Thursday, 3 September 2015

Missing the small things

Have you ever been to an exhibition where you thought you had seen everything only to find, on talking to someone else, you missed something interesting? If only there was enough time (or funds) to visit exhibitions several times over. 

Over the summer I have been volunteering at the Foundling Museum in London on a regular basis and one of my jobs was stewarding in the galleries. Answering visitors' questions is one way of seeing objects from another person's viewpoint. Stewarding also means seeing the displays and exhibitions repeatedly over several weeks.  Temporary exhibitions are another way of "revisiting" objects you thought you knew.

One of the current exhibitions at the Foundling Museum is 26 Pairs of Eyes.  Twenty six writers were invited to look at twenty six objects and create a response using 62 words (a sestude).  The items they wrote about were not chosen by the individuals themselves, but "pulled out of a hat".  The writers had no control over what they had to write about.  

One of the items chosen was a textile one - a foundling boy's uniform.


It is part of the permanent display, that also includes one of the girl's outfits - both uniforms hardly changed from designs (allegedly by William Hogarth) of the 18th century and continued to be used in the 19th and 20th centuries.


The sestudes are spread throughout the museum, and printed on yellow card making them relatively easy to find - though there is an element of a "treasure hunt" in finding them all.  When you find one you have to stop and look at the object, looking to see what the writer saw.  What did the writer notice that I had missed? 

There are plenty of questions that might come to mind when looking at the uniforms.  Who might have worn them?   Who made them?  Who decided when you needed a new one?  Were they warm in winter; too hot in summer?  Were they scratchy or soft?  How did the children feel all dressed the same?

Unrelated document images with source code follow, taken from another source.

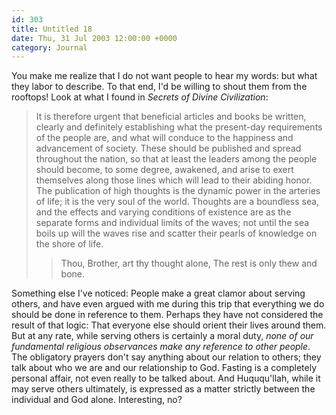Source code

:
 ```yaml
---
id: 303
title: Untitled 18
date: Thu, 31 Jul 2003 12:00:00 +0000
category: Journal
---
```


You make me realize that I do not want people to hear my words: but what
they labor to describe.  To that end, I'd be willing to shout them from
the rooftops!  Look at what I found in *Secrets of Divine Civilization*:

> It is therefore urgent that beneficial articles and books be written,
> clearly and definitely establishing what the present-day requirements
> of the people are, and what will conduce to the happiness and
> advancement of society.  These should be published and spread
> throughout the nation, so that at least the leaders among the people
> should become, to some degree, awakened, and arise to exert themselves
> along those lines which will lead to their abiding honor.  The
> publication of high thoughts is the dynamic power in the arteries of
> life; it is the very soul of the world.  Thoughts are a boundless sea,
> and the effects and varying conditions of existence are as the
> separate forms and individual limits of the waves; not until the sea
> boils up will the waves rise and scatter their pearls of knowledge on
> the shore of life.
> 
> > Thou, Brother, art thy thought alone,
>     The rest is only thew and bone.

Something else I've noticed: People make a great clamor about serving
others, and have even argued with me during this trip that everything we
do should be done in reference to them.  Perhaps they have not
considered the result of that logic: That everyone else should orient
their lives around them.  But at any rate, while serving others is
certainly a moral duty, *none of our fundamental religious observances
make any reference to other people*.  The obligatory prayers don't say
anything about our relation to others; they talk about who we are and
our relationship to God.  Fasting is a completely personal affair, not
even really to be talked about.  And Huququ'llah, while it may serve
others ultimately, is expressed as a matter strictly between the
individual and God alone.  Interesting, no?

The sestudes allow you an insight into what the writers noticed and the 26 Pairs of Eyes blog gives an extra back story to their thinking.  Maeve O'Sullivan, who was picked to write about the boy's uniform, was initially fascinated by the buttons of the boy's uniform.  This led her on a thread of thinking to other ideas about childhood and identity both in the past and present.  She thought about the hospital and how it gave the children who came there a better chance than those who coped with poverty.  She thought about how the children themselves thought of their lives and how we live ours. 

Just one object led to all these thoughts.

26 Pairs of Eyes continues at the Foundling Museum until 25 October 2015.